Published in: Credit Cards | Sept. 15, 2019
Almost Half of All Americans Are Making This Mistake With Their Credit Cards
By: Christy Bieber
This credit card mistake can cost you a fortune. Are you one of the millions of Americans who’s making it?
Credit cards can help you out financially in a number of important ways. If you use your cards responsibly, you can build credit with them. You can also earn rewards or cash back points so that you benefit financially from your spending.
Unfortunately, many Americans aren’t using their cards very strategically or responsibly. In fact, close to half of all Americans make a serious and costly mistake with their credit cards, according to a recent survey by Charles Schwab.
What’s the mistake? Read on to find out.
Almost 50% of Americans are making this common credit card mistake
According to Schwab’s 2019 Modern Wealth Survey, carrying a credit card balance is the mistake that millions of Americans are making.
In fact, the survey revealed that 44% of all Americans typically carry a balance on their credit cards. This is significantly more than the 32% of Americans who indicate they never do.
Why is carrying a balance a big mistake?
Carrying a credit card balance on a regular basis is a big mistake for a lot of reasons. Here are just a few of them:
- Carrying a balance is expensive: Credit card interest rates routinely top 15% APR, so paying interest when you carry a balance can be very expensive. If you borrow $1,000 at 16% interest and make minimum payments of about 2% or $20, you would end up paying $994 -- almost the same again -- in interest and taking 126 months to repay the money you owe.
- Carrying a balance can hurt your credit: If your credit card balance is more than 30% of the credit available to you, this will hurt your credit utilization ratio. This is your ratio of credit used to credit available, and is the second most important component of your credit score. The lower your utilization ratio, the higher your score will be. Paying your card off obviously lowers your utilization ratio, helping to improve your credit.
- Carrying a balance can affect your debt-to-income ratio: When you apply for many loan types, lenders consider your debt-to-income ratio along with your credit score. Your debt-to-income ratio is a ratio of your monthly debt obligations relative to your income. The higher your credit card balance, the higher your payment will be and the bigger the impact it will have on your debt-to-income ratio. A ratio that is too high could lead to loan denials or higher interest rates.

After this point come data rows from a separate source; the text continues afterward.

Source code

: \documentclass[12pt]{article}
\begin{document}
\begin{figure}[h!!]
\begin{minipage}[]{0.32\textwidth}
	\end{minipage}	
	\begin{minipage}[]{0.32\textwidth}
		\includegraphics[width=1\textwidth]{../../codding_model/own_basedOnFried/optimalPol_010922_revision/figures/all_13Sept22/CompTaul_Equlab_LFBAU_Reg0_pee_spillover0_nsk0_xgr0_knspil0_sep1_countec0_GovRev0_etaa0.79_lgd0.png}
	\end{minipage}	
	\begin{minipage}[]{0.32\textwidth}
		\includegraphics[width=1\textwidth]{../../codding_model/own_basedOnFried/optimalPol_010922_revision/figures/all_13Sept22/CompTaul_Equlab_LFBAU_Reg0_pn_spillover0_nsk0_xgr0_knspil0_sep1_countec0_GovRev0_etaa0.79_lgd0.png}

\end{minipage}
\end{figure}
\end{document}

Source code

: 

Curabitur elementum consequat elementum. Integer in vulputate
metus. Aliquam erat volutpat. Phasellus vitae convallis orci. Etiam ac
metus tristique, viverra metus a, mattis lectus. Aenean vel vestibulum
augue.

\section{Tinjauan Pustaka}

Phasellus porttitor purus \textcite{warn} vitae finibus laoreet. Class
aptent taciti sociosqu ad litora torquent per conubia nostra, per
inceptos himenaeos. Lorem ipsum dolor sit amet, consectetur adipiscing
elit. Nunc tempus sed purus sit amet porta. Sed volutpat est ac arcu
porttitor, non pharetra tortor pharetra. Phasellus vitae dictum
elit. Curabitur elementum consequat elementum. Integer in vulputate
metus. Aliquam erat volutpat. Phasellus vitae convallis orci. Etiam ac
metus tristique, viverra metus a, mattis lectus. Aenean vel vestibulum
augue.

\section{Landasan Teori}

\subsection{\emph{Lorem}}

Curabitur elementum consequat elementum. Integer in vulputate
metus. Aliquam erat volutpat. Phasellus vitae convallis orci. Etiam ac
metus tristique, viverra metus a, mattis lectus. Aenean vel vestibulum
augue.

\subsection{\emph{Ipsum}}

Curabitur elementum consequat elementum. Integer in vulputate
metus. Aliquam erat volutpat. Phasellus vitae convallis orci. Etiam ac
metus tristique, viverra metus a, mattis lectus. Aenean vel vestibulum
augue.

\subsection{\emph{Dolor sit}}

- Carrying a balance comes with no benefits: Unfortunately, there are no advantages to carrying a credit card balance. Unlike mortgage and student loan interest, the interest you pay on credit cards is never tax deductible. And despite popular misconceptions, you do not need to carry a balance in order for your credit cards to help you build credit.

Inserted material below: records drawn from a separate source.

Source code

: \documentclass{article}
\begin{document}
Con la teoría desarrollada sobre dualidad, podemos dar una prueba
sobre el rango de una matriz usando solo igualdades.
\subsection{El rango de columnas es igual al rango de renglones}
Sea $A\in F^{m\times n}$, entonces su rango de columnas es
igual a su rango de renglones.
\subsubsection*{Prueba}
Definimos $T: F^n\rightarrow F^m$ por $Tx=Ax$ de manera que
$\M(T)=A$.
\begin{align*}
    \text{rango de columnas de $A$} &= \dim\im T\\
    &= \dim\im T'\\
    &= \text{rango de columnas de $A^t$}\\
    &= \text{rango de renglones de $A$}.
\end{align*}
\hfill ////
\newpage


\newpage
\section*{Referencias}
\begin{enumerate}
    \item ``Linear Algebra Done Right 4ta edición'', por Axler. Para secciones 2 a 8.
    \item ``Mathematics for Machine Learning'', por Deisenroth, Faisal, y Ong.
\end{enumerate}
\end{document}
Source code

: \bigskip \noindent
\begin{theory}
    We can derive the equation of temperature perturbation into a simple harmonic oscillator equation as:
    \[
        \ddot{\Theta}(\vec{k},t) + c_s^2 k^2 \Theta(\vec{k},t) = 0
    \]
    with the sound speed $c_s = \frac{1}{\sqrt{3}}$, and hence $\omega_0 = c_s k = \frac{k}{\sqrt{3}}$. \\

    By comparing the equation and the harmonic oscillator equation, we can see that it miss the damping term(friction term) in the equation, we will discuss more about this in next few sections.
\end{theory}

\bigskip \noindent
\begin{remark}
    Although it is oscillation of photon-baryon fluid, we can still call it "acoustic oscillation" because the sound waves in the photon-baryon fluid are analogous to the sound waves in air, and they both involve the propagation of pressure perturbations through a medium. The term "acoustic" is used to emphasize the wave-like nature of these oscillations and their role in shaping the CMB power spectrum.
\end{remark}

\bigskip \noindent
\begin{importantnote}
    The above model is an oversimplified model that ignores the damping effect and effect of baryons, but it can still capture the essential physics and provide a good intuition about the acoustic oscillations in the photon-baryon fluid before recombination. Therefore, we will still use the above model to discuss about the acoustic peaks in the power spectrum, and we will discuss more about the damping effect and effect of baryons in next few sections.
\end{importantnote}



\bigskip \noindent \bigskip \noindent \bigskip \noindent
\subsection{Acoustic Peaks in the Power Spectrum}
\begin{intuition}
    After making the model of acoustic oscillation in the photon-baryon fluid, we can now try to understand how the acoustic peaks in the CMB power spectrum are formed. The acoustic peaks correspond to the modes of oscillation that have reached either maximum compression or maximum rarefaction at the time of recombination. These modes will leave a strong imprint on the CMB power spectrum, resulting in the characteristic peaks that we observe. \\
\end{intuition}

How to pay off your credit card balance
As you can see, there are lots of reasons not to carry a balance on your cards. But what if you already are?
In this situation, it's a smart move to pay off your debt ASAP so you can avoid paying the interest costs associated with credit card debt -- as well as its other downsides. You’ll want to make much more than the minimum payments, putting as much as you can toward your credit cards to pay them down quickly.

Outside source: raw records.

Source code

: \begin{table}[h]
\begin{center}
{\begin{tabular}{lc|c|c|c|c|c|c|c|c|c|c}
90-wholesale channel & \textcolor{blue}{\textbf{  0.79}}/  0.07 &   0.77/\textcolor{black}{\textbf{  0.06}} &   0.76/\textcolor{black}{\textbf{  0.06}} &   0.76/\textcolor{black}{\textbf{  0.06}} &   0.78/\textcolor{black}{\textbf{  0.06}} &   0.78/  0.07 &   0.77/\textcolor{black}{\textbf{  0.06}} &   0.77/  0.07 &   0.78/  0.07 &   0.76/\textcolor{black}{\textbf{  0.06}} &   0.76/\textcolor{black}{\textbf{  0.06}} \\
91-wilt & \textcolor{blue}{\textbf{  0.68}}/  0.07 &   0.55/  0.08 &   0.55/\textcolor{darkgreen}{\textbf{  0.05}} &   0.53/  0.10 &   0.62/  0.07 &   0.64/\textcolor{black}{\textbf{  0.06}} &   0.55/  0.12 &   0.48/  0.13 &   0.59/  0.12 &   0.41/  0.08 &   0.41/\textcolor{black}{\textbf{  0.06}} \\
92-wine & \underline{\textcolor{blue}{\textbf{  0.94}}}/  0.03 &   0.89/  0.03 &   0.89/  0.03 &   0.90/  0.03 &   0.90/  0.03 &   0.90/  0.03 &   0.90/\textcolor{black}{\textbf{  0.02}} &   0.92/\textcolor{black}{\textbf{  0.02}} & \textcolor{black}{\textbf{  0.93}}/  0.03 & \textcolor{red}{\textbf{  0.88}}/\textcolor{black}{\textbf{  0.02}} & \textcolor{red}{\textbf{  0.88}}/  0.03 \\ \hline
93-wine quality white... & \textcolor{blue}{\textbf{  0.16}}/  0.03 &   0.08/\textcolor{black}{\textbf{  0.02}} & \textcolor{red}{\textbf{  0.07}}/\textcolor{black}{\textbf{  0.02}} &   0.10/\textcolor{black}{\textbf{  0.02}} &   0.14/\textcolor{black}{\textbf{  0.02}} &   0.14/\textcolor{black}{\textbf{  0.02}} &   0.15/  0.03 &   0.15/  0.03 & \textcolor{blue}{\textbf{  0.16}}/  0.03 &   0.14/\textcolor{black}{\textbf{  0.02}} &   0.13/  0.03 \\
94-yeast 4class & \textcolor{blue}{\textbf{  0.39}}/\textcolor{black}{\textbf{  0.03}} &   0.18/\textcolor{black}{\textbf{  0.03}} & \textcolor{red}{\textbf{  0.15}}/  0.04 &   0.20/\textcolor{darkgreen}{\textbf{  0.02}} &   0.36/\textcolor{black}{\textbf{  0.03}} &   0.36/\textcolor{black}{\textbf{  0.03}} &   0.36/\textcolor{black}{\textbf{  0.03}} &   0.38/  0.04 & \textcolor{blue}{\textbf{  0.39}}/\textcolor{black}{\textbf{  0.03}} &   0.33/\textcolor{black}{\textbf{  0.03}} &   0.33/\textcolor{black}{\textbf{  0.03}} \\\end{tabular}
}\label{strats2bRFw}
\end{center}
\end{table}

You can use the debt snowball method, which focuses on sending extra payments to your lowest-balance debt first, before moving on to the next smallest debt. Or the debt avalanche method, where you send extra payments to the card with the highest interest rate. As you pay off each debt, increase the payments you’re making to the next one you’re focusing on until all your debt is gone.
Transferring the balance of your high interest credit cards can also be a good idea. You could apply for a balance transfer credit card that offers a 0% promotional rate on transferred balances for a limited time. Move the balance of your existing cards over to the balance transfer card and try to pay them down before the 0% rate expires.
Or you could take out a personal loan to consolidate and refinance your credit card debt. Both of these options should ideally leave you with just one new loan to pay at an interest rate well below what your cards currently charge.
Don’t make this common credit card mistake
Now you know why carrying a credit card balance is a bad idea. And, if you’re one of the millions of Americans that routinely carries a balance, you also have some suggestions for getting rid of it. You can work on paying off your debt ASAP.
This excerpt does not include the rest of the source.